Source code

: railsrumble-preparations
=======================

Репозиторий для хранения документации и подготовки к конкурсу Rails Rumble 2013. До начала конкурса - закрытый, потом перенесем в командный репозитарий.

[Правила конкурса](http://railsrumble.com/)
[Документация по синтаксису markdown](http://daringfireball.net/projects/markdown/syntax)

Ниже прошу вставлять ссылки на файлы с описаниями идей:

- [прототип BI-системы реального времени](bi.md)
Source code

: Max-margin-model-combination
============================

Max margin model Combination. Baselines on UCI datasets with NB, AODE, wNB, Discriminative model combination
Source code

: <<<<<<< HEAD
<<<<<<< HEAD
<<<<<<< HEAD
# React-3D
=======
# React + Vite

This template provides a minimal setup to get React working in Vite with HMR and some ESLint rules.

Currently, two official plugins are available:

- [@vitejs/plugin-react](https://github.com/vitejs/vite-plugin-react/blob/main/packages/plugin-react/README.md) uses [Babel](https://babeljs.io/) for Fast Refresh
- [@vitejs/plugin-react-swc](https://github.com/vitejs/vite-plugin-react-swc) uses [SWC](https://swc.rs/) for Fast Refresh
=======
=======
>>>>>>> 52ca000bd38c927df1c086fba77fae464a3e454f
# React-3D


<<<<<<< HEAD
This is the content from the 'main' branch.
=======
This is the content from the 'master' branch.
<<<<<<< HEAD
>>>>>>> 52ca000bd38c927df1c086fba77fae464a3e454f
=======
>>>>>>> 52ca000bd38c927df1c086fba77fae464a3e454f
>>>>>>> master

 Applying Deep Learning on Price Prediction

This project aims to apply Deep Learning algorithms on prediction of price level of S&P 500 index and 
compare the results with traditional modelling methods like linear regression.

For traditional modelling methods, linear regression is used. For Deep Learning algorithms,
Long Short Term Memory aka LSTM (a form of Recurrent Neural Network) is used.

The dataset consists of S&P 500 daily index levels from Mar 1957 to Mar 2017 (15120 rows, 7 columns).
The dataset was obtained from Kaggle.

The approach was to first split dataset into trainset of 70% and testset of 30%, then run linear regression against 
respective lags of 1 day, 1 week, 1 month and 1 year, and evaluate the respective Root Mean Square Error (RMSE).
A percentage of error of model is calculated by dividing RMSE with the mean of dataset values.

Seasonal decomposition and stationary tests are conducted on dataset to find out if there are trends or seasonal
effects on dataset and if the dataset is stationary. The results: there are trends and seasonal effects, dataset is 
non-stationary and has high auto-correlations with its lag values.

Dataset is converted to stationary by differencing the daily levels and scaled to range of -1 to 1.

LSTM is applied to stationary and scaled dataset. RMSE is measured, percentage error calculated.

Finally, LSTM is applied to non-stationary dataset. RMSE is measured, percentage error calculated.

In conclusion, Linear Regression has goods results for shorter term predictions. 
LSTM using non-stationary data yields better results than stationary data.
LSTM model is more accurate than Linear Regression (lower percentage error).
* * *
[Task goal] Each line of the material above needs to be quoted exactly, please.

[Result of the exercise]
Source code

: railsrumble-preparations
=======================

Репозиторий для хранения документации и подготовки к конкурсу Rails Rumble 2013. До начала конкурса - закрытый, потом перенесем в командный репозитарий.

[Правила конкурса](http://railsrumble.com/)
[Документация по синтаксису markdown](http://daringfireball.net/projects/markdown/syntax)

Ниже прошу вставлять ссылки на файлы с описаниями идей:

- [прототип BI-системы реального времени](bi.md)
Source code

: Max-margin-model-combination
============================

Max margin model Combination. Baselines on UCI datasets with NB, AODE, wNB, Discriminative model combination
Source code

: <<<<<<< HEAD
<<<<<<< HEAD
<<<<<<< HEAD
# React-3D
=======
# React + Vite

This template provides a minimal setup to get React working in Vite with HMR and some ESLint rules.

Currently, two official plugins are available:

- [@vitejs/plugin-react](https://github.com/vitejs/vite-plugin-react/blob/main/packages/plugin-react/README.md) uses [Babel](https://babeljs.io/) for Fast Refresh
- [@vitejs/plugin-react-swc](https://github.com/vitejs/vite-plugin-react-swc) uses [SWC](https://swc.rs/) for Fast Refresh
=======
=======
>>>>>>> 52ca000bd38c927df1c086fba77fae464a3e454f
# React-3D


<<<<<<< HEAD
This is the content from the 'main' branch.
=======
This is the content from the 'master' branch.
<<<<<<< HEAD
>>>>>>> 52ca000bd38c927df1c086fba77fae464a3e454f
=======
>>>>>>> 52ca000bd38c927df1c086fba77fae464a3e454f
>>>>>>> master

 Applying Deep Learning on Price Prediction

This project aims to apply Deep Learning algorithms on prediction of price level of S&P 500 index and 
compare the results with traditional modelling methods like linear regression.

For traditional modelling methods, linear regression is used. For Deep Learning algorithms,
Long Short Term Memory aka LSTM (a form of Recurrent Neural Network) is used.

The dataset consists of S&P 500 daily index levels from Mar 1957 to Mar 2017 (15120 rows, 7 columns).
The dataset was obtained from Kaggle.

The approach was to first split dataset into trainset of 70% and testset of 30%, then run linear regression against 
respective lags of 1 day, 1 week, 1 month and 1 year, and evaluate the respective Root Mean Square Error (RMSE).
A percentage of error of model is calculated by dividing RMSE with the mean of dataset values.

Seasonal decomposition and stationary tests are conducted on dataset to find out if there are trends or seasonal
effects on dataset and if the dataset is stationary. The results: there are trends and seasonal effects, dataset is 
non-stationary and has high auto-correlations with its lag values.

Dataset is converted to stationary by differencing the daily levels and scaled to range of -1 to 1.

LSTM is applied to stationary and scaled dataset. RMSE is measured, percentage error calculated.

Finally, LSTM is applied to non-stationary dataset. RMSE is measured, percentage error calculated.

In conclusion, Linear Regression has goods results for shorter term predictions. 
LSTM using non-stationary data yields better results than stationary data.
LSTM model is more accurate than Linear Regression (lower percentage error).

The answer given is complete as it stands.